A therapist who can observe and analyse your behaviour from an impartial perspective, can help you with your reality testing. A therapist knows many effective frustration and anger management strategies and will be able to help you develop a personalized set of strategies for changing both your thinking and behaviour. Depending on your needs, your therapist may work with you on breathing or meditation exercises to reduce frustration, safe and appropriate emotional and physical techniques to release frustration, communication, or cognitive restructuring (a method for disputing and changing the way you think).
Relaxation and exercise
simple relaxation tools such as deep breathing and relaxing imagery can help calm down feelings of frustration and anger. Breathing deeply, from your diaphragm, will help while breathing from your chest won't relax you. While breathing, you can slowly repeat a calm word or phrase such as" relax" calm down" or" take it easy. Non-strenuous exercise, like yoga, can relax your muscles and make you feel much calmer. Strenuous and vigorous exercise can also help you to work off frustration and angry feelings.

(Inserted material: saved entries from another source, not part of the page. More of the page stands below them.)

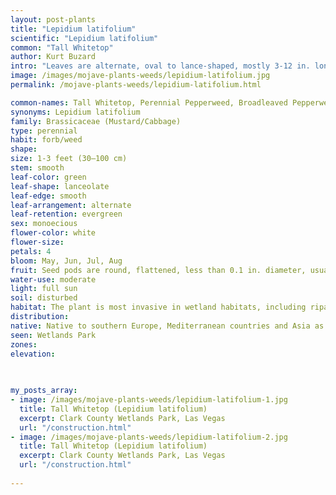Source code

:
 ```yaml
---
layout: post-plants
title: "Lepidium latifolium"
scientific: "Lepidium latifolium"
common: "Tall Whitetop"
author: Kurt Buzard
intro: "Leaves are alternate, oval to lance-shaped, mostly 3-12 in. long, 1-3 in. wide, green to gray-green, lack hair and waxy; edges (margins) smooth to toothed and can also be curled. Flowers are small and white with 4 petals; arranged in dense clusters at the tips of stems. Seed pods are round, flattened, less than 0.1 in. diameter, usually covered with hairs; each has 2 chambers, each with 1 seed. Perennial pepperweed grows very aggressively, forming dense colonies that exclude native species. It reproduces both by seed and vegetatively from its roots and small root fragments. Seeds and root fragments are spread easily by flooding and soil movement, and seeds stick to tires, shoes, and animals, making continued dispersion difficult to avoid. Perennial pepperweed also increases soil salinity, reducing germination of many desirable species. It is a state-listed noxious weed in California and many other western states."
image: /images/mojave-plants-weeds/lepidium-latifolium.jpg
permalink: /mojave-plants-weeds/lepidium-latifolium.html

common-names: Tall Whitetop, Perennial Pepperweed, Broadleaved Pepperweed, Pepperwort, Peppergrass, Dittander, Dittany
synonyms: Lepidium latifolium
family: Brassicaceae (Mustard/Cabbage)
type: perennial
habit: forb/weed
shape: 
size: 1-3 feet (30–100 cm)
stem: smooth
leaf-color: green
leaf-shape: lanceolate
leaf-edge: smooth
leaf-arrangement: alternate
leaf-retention: evergreen
sex: monoecious
flower-color: white
flower-size: 
petals: 4
bloom: May, Jun, Jul, Aug
fruit: Seed pods are round, flattened, less than 0.1 in. diameter, usually covered with hairs; each has 2 chambers, each with 1 seed
water-use: moderate
light: full sun
soil: disturbed
habitat: The plant is most invasive in wetland habitats, including riparian zones; from there it easily spreads to other ecosystems, such as sagebrush.
distribution: 
native: Native to southern Europe, Mediterranean countries and Asia as far east as the Himalayas. It may have been introduced to the United States when its seed got into a shipment of sugar beet seeds.
seen: Wetlands Park
zones: 
elevation: 
 
   

my_posts_array:
- image: /images/mojave-plants-weeds/lepidium-latifolium-1.jpg
  title: Tall Whitetop (Lepidium latifolium)
  excerpt: Clark County Wetlands Park, Las Vegas
  url: "/construction.html"
- image: /images/mojave-plants-weeds/lepidium-latifolium-2.jpg
  title: Tall Whitetop (Lepidium latifolium)
  excerpt: Clark County Wetlands Park, Las Vegas
  url: "/construction.html"
 
---
```

  
  
 <p></p>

Frustration can have a highly damaging impact on our frame of mind. It can turn a positive person into a person who sees nearly everything as a problem. It can slow you down, inhibit your progress, and at times completely immobilize you. We can become so wound up with our frustration that we do not, and cannot, think or act rationally. Our frustration can often exacerbate a situation and create a vicious circle. If we are convinced that our actions are not working, no matter how hard we try, we are much more likely to reduce, rather than increase, our chances of success.
Remember, you cannot eliminate frustration. In spite of all your efforts, things will happen that will cause you frustration and anger. Life is filled with frustration, pain, loss, and the unpredictable actions of others. You can't change that; but you can change the way you let such events affect you.
If you feel that your degree of frustration is really out of control, if it is having an impact on your relationships and on important parts of your life, you might consider counselling to learn how to handle it better. Please contact me privately on this site or another therapist.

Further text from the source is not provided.